Skyping with Kirby Larson cemented our feet in the indestructible concrete block of our memories. I know I will remember this month-long trek through history–written, read, heard, spoken, seen, learned, felt. I think my students will, as well.


Historical fiction can help us understand the world, the past, the present, the future. It can broaden our knowledge of the events that shaped where we are today. It can open our eyes to unknown experiences. It seems obvious, but there is something to be said for learning more about the world.


There is also something to be said for historical fiction that helps us understand our town, or our state, or our region. Then, we come to understand our world, our past, our present, our future. We can broaden our knowledge of the events that shaped our lives, and the lives around us. It can open our eyes to the unknown experiences of the person who lives next door, or sits next to us on the bus, or passes us on the sidewalk.

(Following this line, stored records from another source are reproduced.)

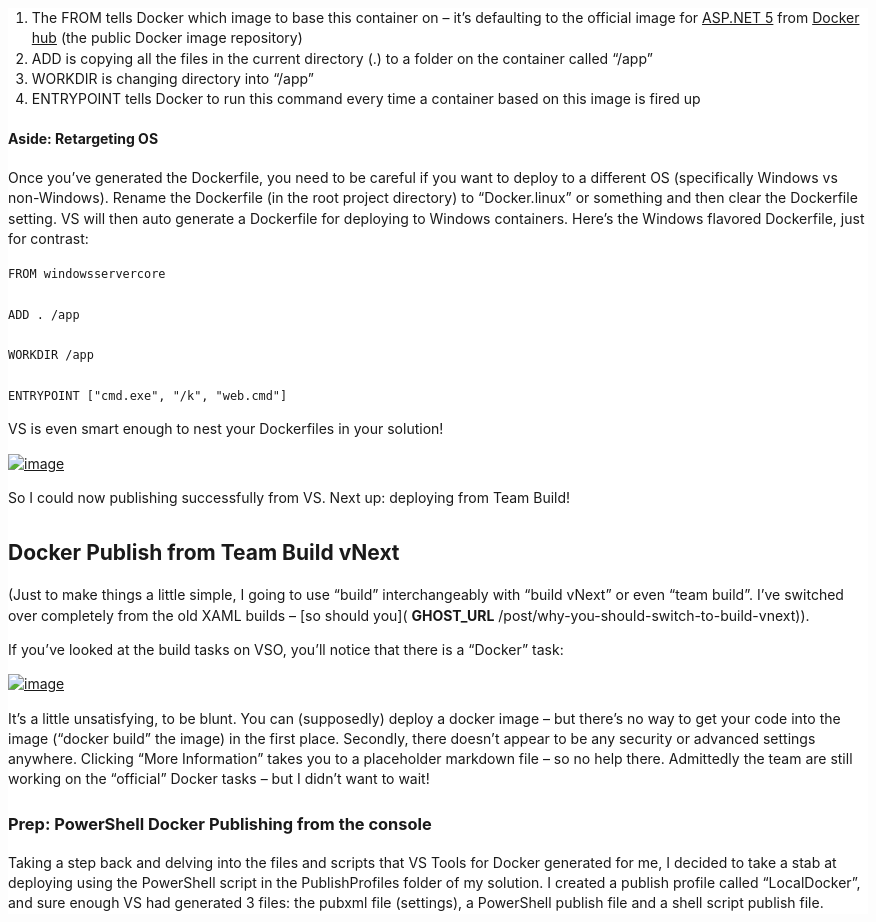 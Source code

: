 1. The FROM tells Docker which image to base this container on – it’s defaulting to the official image for [ASP.NET 5](https://hub.docker.com/r/microsoft/aspnet/) from [Docker hub](https://hub.docker.com/) (the public Docker image repository)
2. ADD is copying all the files in the current directory (.) to a folder on the container called “/app”
3. WORKDIR is changing directory into “/app”
4. ENTRYPOINT tells Docker to run this command every time a container based on this image is fired up

#### Aside: Retargeting OS

Once you’ve generated the Dockerfile, you need to be careful if you want to deploy to a different OS (specifically Windows vs non-Windows). Rename the Dockerfile (in the root project directory) to “Docker.linux” or something and then clear the Dockerfile setting. VS will then auto generate a Dockerfile for deploying to Windows containers. Here’s the Windows flavored Dockerfile, just for contrast:

    FROM windowsservercore
    
    ADD . /app
    
    WORKDIR /app
    
    ENTRYPOINT ["cmd.exe", "/k", "web.cmd"]
    

VS is even smart enough to nest your Dockerfiles in your solution!

 [![image](https://colinsalmcorner.azureedge.net/ghostcontent/images/files/fa59a5da-eba6-4b0c-91a8-c99ff20825e3.png "image")](https://colinsalmcorner.azureedge.net/ghostcontent/images/files/988047ed-7b44-412e-9df1-b71e4c75abfb.png)

So I could now publishing successfully from VS. Next up: deploying from Team Build!

## Docker Publish from Team Build vNext

(Just to make things a little simple, I going to use “build” interchangeably with “build vNext” or even “team build”. I’ve switched over completely from the old XAML builds – [so should you]( __GHOST_URL__ /post/why-you-should-switch-to-build-vnext)).

If you’ve looked at the build tasks on VSO, you’ll notice that there is a “Docker” task:

[![image](https://colinsalmcorner.azureedge.net/ghostcontent/images/files/10654a6d-f1d0-46d4-bf83-bf194b8f5ca8.png "image")](https://colinsalmcorner.azureedge.net/ghostcontent/images/files/852aa52e-c937-4c92-85c0-51fb3f792a85.png)

It’s a little unsatisfying, to be blunt. You can (supposedly) deploy a docker image – but there’s no way to get your code into the image (“docker build” the image) in the first place. Secondly, there doesn’t appear to be any security or advanced settings anywhere. Clicking “More Information” takes you to a placeholder markdown file – so no help there. Admittedly the team are still working on the “official” Docker tasks – but I didn’t want to wait!

### Prep: PowerShell Docker Publishing from the console

Taking a step back and delving into the files and scripts that VS Tools for Docker generated for me, I decided to take a stab at deploying using the PowerShell script in the PublishProfiles folder of my solution. I created a publish profile called “LocalDocker”, and sure enough VS had generated 3 files: the pubxml file (settings), a PowerShell publish file and a shell script publish file.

Thank you Kirby, and Frances, and Lilly, for bringing history home. Our immersion in your stories left deep changes that will benefit us for many, many years.


Now, #nerdybookclub-bers, what story will you dash into this year?



Adam Shaffer is a fourth grade teacher in Everson, WA. His classroom is a delightful, busy, mostly effective, and messy. He loves history, but doesn’t always know how to teach it well. Instead of text books, can’t our entire Social Studies curriculum be taught with historical fiction, biographies, and informational texts? He is on the board of the WWU Children’s Literature Conference, and founded nErDcamp Bellingham. You can find him on Twitter @MrShafferTMCE.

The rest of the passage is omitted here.